At ustwo™ we have been looking into the Internet of things including sensors, actuators, Arduinos and all that jazz.

With the price of hardware so cheap and off the shelf platforms (Ninja Blocks, Berg Cloud) making it so easy to get involved, we have a new set of solutions looking for a new set of problems to be solved.

Our problem: resolving the anti-usability and efficiency issues surrounding our studio toilets—the perfect opportunity to get our hands dirty (ahem).

The problem

In our London studio it’s impossible to see if the toilets are busy or not as both loos are behind a door that doesn't allow us to see whether they're engaged or not. Everyday people would walk to this door, open it and then DOH… engaged.

The solution

Like the kind you’d find in planes and trains, we simply needed indicators that with one glimpse would show whether the toilets were busy or not. But it wasn’t as simple as that, as our floor plan meant that not everyone in the studio had that much needed direct line of sight to the all-important indicators.

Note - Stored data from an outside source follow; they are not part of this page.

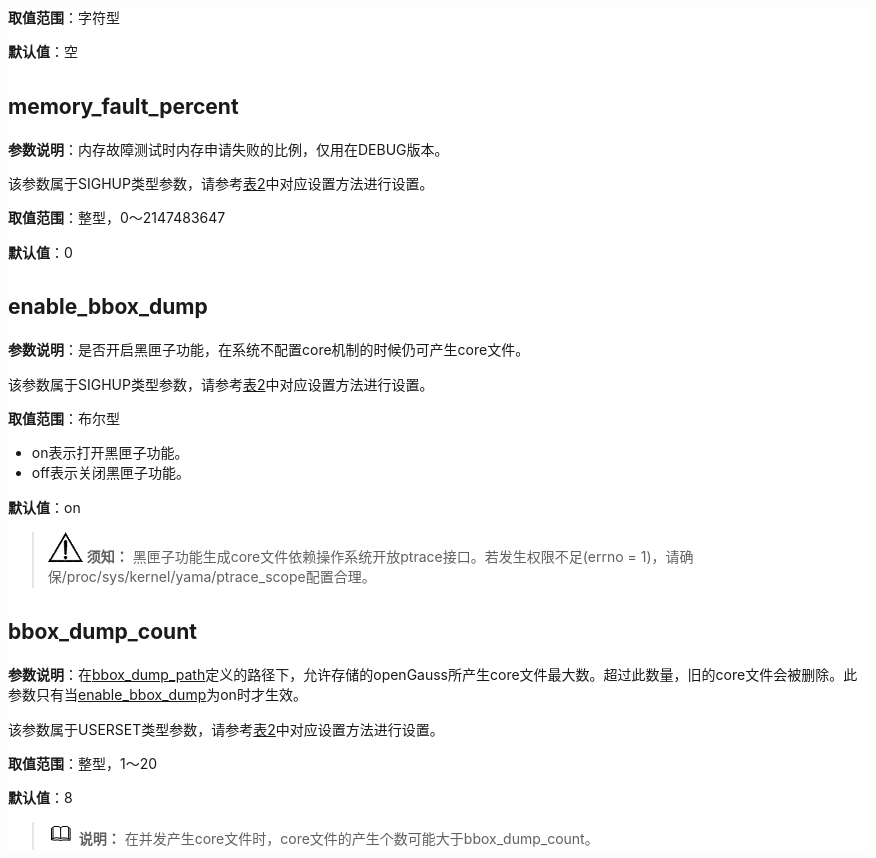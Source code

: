 **取值范围**：字符型

**默认值**：空

## memory\_fault\_percent<a name="zh-cn_topic_0283137479_zh-cn_topic_0237124729_zh-cn_topic_0059777791_section10758942101117"></a>

**参数说明**：内存故障测试时内存申请失败的比例，仅用在DEBUG版本。

该参数属于SIGHUP类型参数，请参考[表2](重设参数.md#zh-cn_topic_0283137176_zh-cn_topic_0237121562_zh-cn_topic_0059777490_t91a6f212010f4503b24d7943aed6d846)中对应设置方法进行设置。

**取值范围**：整型，0～2147483647

**默认值**：0

## enable\_bbox\_dump<a name="zh-cn_topic_0283137479_zh-cn_topic_0237124729_zh-cn_topic_0059777791_section10758942101117"></a>

**参数说明**：是否开启黑匣子功能，在系统不配置core机制的时候仍可产生core文件。

该参数属于SIGHUP类型参数，请参考[表2](重设参数.md#zh-cn_topic_0283137176_zh-cn_topic_0237121562_zh-cn_topic_0059777490_t91a6f212010f4503b24d7943aed6d846)中对应设置方法进行设置。

**取值范围**：布尔型

-   on表示打开黑匣子功能。
-   off表示关闭黑匣子功能。

**默认值**：on

> ![](public_sys-resources/icon-notice.gif) **须知：** 
> 黑匣子功能生成core文件依赖操作系统开放ptrace接口。若发生权限不足\(errno = 1\)，请确保/proc/sys/kernel/yama/ptrace\_scope配置合理。

## bbox\_dump\_count<a name="zh-cn_topic_0283137479_zh-cn_topic_0237124729_zh-cn_topic_0059777791_s03ba824694c84fdf8dad4f710d0e3a53"></a>

**参数说明**：在[bbox\_dump\_path](#zh-cn_topic_0283137479_zh-cn_topic_0237124729_zh-cn_topic_0059777791_s4fe2520e9c914f1293e1f9314db2d519)定义的路径下，允许存储的openGauss所产生core文件最大数。超过此数量，旧的core文件会被删除。此参数只有当[enable\_bbox\_dump](#zh-cn_topic_0283137479_zh-cn_topic_0237124729_zh-cn_topic_0059777791_section10758942101117)为on时才生效。

该参数属于USERSET类型参数，请参考[表2](重设参数.md#zh-cn_topic_0283137176_zh-cn_topic_0237121562_zh-cn_topic_0059777490_t91a6f212010f4503b24d7943aed6d846)中对应设置方法进行设置。

**取值范围**：整型，1～20

**默认值**：8

>![](public_sys-resources/icon-note.gif) **说明：** 
>在并发产生core文件时，core文件的产生个数可能大于bbox\_dump\_count。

The reality is that when you have to go, you have to go. Therefore if the toilets on your floor are busy, you probably don’t mind a swift walk to the toilets on the other floors.

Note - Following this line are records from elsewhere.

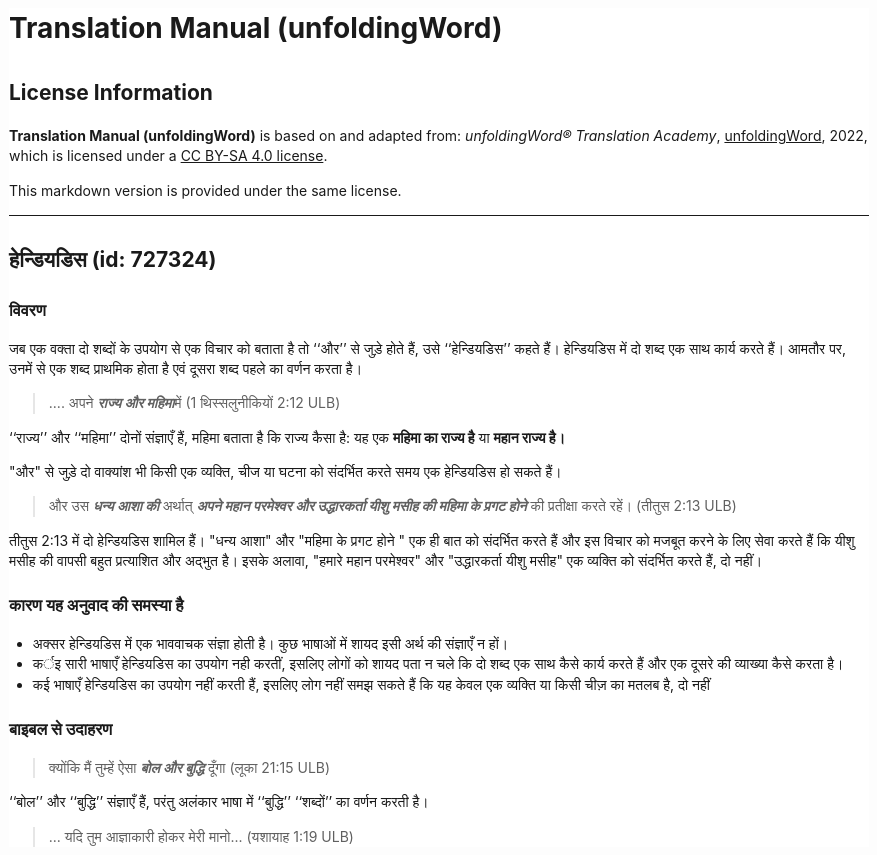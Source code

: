 # Translation Manual (unfoldingWord)

## License Information

**Translation Manual (unfoldingWord)** is based on and adapted from: _unfoldingWord® Translation Academy_, [unfoldingWord](https://unfoldingword.org/utw), 2022, which is licensed under a [CC BY-SA 4.0 license](https://creativecommons.org/licenses/by-sa/4.0/legalcode.en).

This markdown version is provided under the same license.



--------------------------------

## हेन्डियडिस (id: 727324)

### विवरण

जब एक वक्ता दो शब्दों के उपयोग से एक विचार को बताता है तो ‘‘और’’ से जुड़े होते हैं, उसे ‘‘हेन्डियडिस’’ कहते हैं। हेन्डियडिस में दो शब्द एक साथ कार्य करते हैं। आमतौर पर, उनमें से एक शब्द प्राथमिक होता है एवं दूसरा शब्द पहले का वर्णन करता है।

> .... अपने ***राज्य और महिमा***में (1 थिस्सलुनीकियों 2:12 ULB)

‘‘राज्य’’ और ‘‘महिमा’’ दोनों संज्ञाएँ हैं, महिमा बताता है कि राज्य कैसा है: यह एक **महिमा का राज्य है** या **महान राज्य है।**

"और" से जुड़े दो वाक्यांश भी किसी एक व्यक्ति, चीज या घटना को संदर्भित करते समय एक हेन्डियडिस हो सकते हैं।

> और उस ***धन्य आशा की*** अर्थात् ***अपने महान परमेश्वर और उद्धारकर्ता यीशु मसीह की महिमा के प्रगट होने*** की प्रतीक्षा करते रहें। (तीतुस 2:13 ULB)

तीतुस 2:13 में दो हेन्डियडिस शामिल हैं। "धन्य आशा" और "महिमा के प्रगट होने " एक ही बात को संदर्भित करते हैं और इस विचार को मजबूत करने के लिए सेवा करते हैं कि यीशु मसीह की वापसी बहुत प्रत्याशित और अद्भुत है। इसके अलावा, "हमारे महान परमेश्वर" और "उद्धारकर्ता यीशु मसीह" एक व्यक्ति को संदर्भित करते हैं, दो नहीं।

### कारण यह अनुवाद की समस्या है

* अक्सर हेन्डियडिस में एक भाववाचक संज्ञा होती है। कुछ भाषाओं में शायद इसी अर्थ की संज्ञाएँ न हों।
* कर्इ सारी भाषाएँ हेन्डियडिस का उपयोग नही करतीं, इसलिए लोगों को शायद पता न चले कि दो शब्द एक साथ कैसे कार्य करते हैं और एक दूसरे की व्याख्या कैसे करता है।
* कई भाषाएँ हेन्डियडिस का उपयोग नहीं करती हैं, इसलिए लोग नहीं समझ सकते हैं कि यह केवल एक व्यक्ति या किसी चीज़ का मतलब है, दो नहीं

### बाइबल से उदाहरण

> क्योंकि मैं तुम्हें ऐसा ***बोल और बुद्धि*** दूँगा (लूका 21:15 ULB)

‘‘बोल’’ और ‘‘बुद्धि’’ संज्ञाएँ हैं, परंतु अलंकार भाषा में ‘‘बुद्धि’’ ‘‘शब्दों’’ का वर्णन करती है।

> ... यदि तुम आज्ञाकारी होकर मेरी मानो... (यशायाह 1:19 ULB)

So with this in mind we threw some technology at the problem and this is how it works:

  • Magnet sensors in each of the toilet doors all wired up to an Arduino

door

  • The Arduino reads the state of the magnets and changes the colour of our set of HUE lights (remember?)

arduino

  • The Arduino also sends the state (engaged or vacant) of each door to a central server that offers that information as a REST API to ustwo™ developers
  • Developers build clients around that API

Take for example the OSX widget featured below. Once installed it queries the sensor API and displays the state of the toilets (and shower!) in this case of the 3 floors of the London studio. States are represented by either a running man (vacant) or a lock (engaged). API clients of course can take things a step further and in this widget you can select several toilets and get a notification once they are free.lights short

For the geekiest of the ustwobies that spend most of their time looking at a terminal window (me!), there is also of course a much simpler command line client:toilets terminal client

Ethics

The toilet indicators were an immediate success with user feedback requesting to go one step further. They wanted the ability to know if the previous occupant had done a #1 or #2—invaluable information as to whether the toilet was safe to visit or not. Our problem was no longer strictly technical, but ethical.

The fact is most people wouldn’t be comfortable sharing in no uncertain terms that they had just unleashed the kraken, particularly since we share the toilets with our clients.

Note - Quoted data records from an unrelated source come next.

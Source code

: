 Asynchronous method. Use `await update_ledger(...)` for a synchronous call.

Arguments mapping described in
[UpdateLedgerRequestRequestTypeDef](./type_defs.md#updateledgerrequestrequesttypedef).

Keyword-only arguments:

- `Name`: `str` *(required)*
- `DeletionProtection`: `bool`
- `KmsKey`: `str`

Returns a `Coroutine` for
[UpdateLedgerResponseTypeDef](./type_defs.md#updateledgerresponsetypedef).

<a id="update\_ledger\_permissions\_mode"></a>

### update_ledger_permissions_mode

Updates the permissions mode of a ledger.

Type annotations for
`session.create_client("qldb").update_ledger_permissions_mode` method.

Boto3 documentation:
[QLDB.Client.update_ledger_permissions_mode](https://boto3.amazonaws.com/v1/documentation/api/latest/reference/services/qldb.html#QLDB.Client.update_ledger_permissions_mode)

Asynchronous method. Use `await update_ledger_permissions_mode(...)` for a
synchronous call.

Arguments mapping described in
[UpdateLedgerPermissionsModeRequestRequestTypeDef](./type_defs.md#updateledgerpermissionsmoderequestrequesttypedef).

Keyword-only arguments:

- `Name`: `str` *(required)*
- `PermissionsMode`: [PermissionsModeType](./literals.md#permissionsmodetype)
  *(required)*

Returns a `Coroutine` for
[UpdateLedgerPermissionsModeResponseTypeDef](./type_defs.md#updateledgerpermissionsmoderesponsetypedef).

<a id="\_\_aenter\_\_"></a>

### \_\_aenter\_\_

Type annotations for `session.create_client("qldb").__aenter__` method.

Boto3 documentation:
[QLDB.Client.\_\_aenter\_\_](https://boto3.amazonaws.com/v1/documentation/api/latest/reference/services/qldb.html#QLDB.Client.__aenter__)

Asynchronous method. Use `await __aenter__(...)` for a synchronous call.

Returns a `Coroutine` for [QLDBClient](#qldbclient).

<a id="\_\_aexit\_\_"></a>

So after some deliberation we decided not to implement the #1 vs #2 feature. Instead, some API clients have decided to implement a warning if the toilet has just become available after over five minutes of use. Therefore allowing people, after some quick due diligence/ risk assessment, to decide what might be waiting for them behind that door...

What's next

So far we have a (working) proof of concept and are only just beginning to understand the requirements of this kind of hardware within real life scenarios.

There are of course a few things we’d like to improve or expand on including:

  • Take the Arduino to a production level by building a custom shield so we can easily connect and disconnect the magnets (tutorial)
  • Remote deployment of code updates to the Arduinos
  • Non blocking WiFi connections (so in case the Arduino is disconnected the system is not affected until network is restored)
  • A NodeJS API because who doesn't need real time information about the state of the toilets?
  • Add more sensors to collect data such as temperature, humidity but also tracking objects and individuals (totally opt-in!)

At the end of the day we’re designers in the broadest sense of the word, we find solutions to problems. Once we master the skills required to interact and manipulate "the real world" we will be able to use our brains to solve problems that exist outside of a screen. The Internet of things is just a new set of tools that we are adding to our current tool set.